アイスクリームは蜜のあじ
他のお話の合間にちらちら更新していければと思っております。
宜しくお願い致します。
べしゃっ。
ソフトクリームが落ちた。
地面に落ちたクリームはどろどろと溶けだし、地面にピンク色の水溜まりをつくる。
前の私もアイスは苺味が好きだった。
わらわらとアイスクリームに集まりだした蟻を見ながら、今やっとその事を思いだしたのだ。
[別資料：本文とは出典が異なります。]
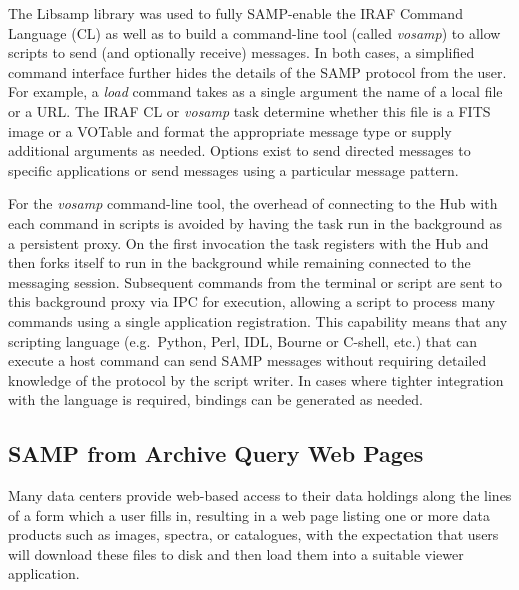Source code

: The Libsamp library was used to fully SAMP-enable the IRAF Command Language (CL) as well as to build a command-line tool (called {\em {}vosamp\/}) to allow scripts to send (and optionally receive) messages.  In both cases, a simplified command interface further hides the details of the SAMP protocol from the user.  For example, a {\em load\/} command takes as a single argument the name of a local file or a URL. The IRAF CL or {\em {}vosamp\/} task determine whether this file is a FITS image or a VOTable and format the appropriate message type or supply additional arguments as needed. Options exist to send directed messages to specific applications or send messages using a particular message pattern.

For the {\em {}vosamp\/} command-line tool, the overhead of connecting to the Hub with each command in scripts is avoided by having the task run in the background as a persistent proxy.  On the first invocation the task registers with the Hub and then forks itself to run in the background while remaining connected to the messaging session.  Subsequent commands from the terminal or script are sent to this background proxy via IPC for execution, allowing a script to process many commands using a single application registration.  This capability means that any scripting language (e.g.\ Python, Perl, IDL, Bourne or C-shell, etc.) that can execute a host command can send SAMP messages without requiring detailed knowledge of the protocol by the script writer.  In cases where tighter integration with the language is required, bindings can be generated as needed.

\subsection{SAMP from Archive Query Web Pages}

Many data centers provide web-based access to their data holdings along the lines of a form which a user fills in, resulting in a web page listing one or more data products such as images, spectra, or catalogues, with the expectation that users will download these files to disk and then load them into a suitable viewer application.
ゆっくりと手を上げ自分の手を眺める。私の知っている手じゃない。私のはもっと大きかった。
小さくなってしまった手を優しい手がすくい上げる。
「そろそろ帰りましょうか。お父さんそろそろギブアップしている頃よ」
私に優しく言って手を引くこの人も、間違いなく私のお母さんだ。
「まま」
手を引く彼女に声をかける。上手く言葉が出てこない。
ままは私がしょげているのだと思っているのかもしれない。
「アイス、残念だったわね。今度来た時また食べようね」
違う。そうじゃない。
私が言いたいのはそういうことじゃないんだ。
只何と言って説明したら良いのか分からない。
今の自分が昨日までと違う人間なのだと言っても多分通じないだろう。
私は一体どうしてしまったのか。自分でも分からないのだ。
最後、思い出せるのは2016年2月半ば。
日づけは忘れてしまった。
私はいつも通り布団に潜って眠りについた。
空が白み始めた頃だった。
いつも通り眠って、いつも通り目覚める筈だった。
なのに……。
それ以降の私の記憶はない。
そこからはわたしの記憶になっている。
わたしは三橋桃子。
ももこと書いてトウコと読む。四歳。
今の西暦は分からないけれど、私が産まれた頃と街並みの雰囲気が似ているから恐らく1900年代だろう。
家族は四人。わたしと父、母、弟の四人家族。
幼稚園は若葉組。それが今のわたし。
布団に入り眠りについた私はもう二十歳を越えていた。
全く訳が分からない。夢なら、今すぐ覚めて欲しい。
そんな葛藤をよそに今のママはわたしを車に乗せてチャイルドシートのベルトをしっかりかける。事故があってはいけないからと。
動き出した車は街並みをびゅんびゅん追い抜いていく。
私の知っている街並みは此処にはない。
どうしてこうなったのか、分からない以上これからどうするかを考えなければいけない。
まずは情報収集だ。四歳のわたしは残念ながら自分の住所も曖昧だ。分かる事は雀の涙ほどもない。
これからしなくてはならない事の多さにわたしは小さな手を握りしめた。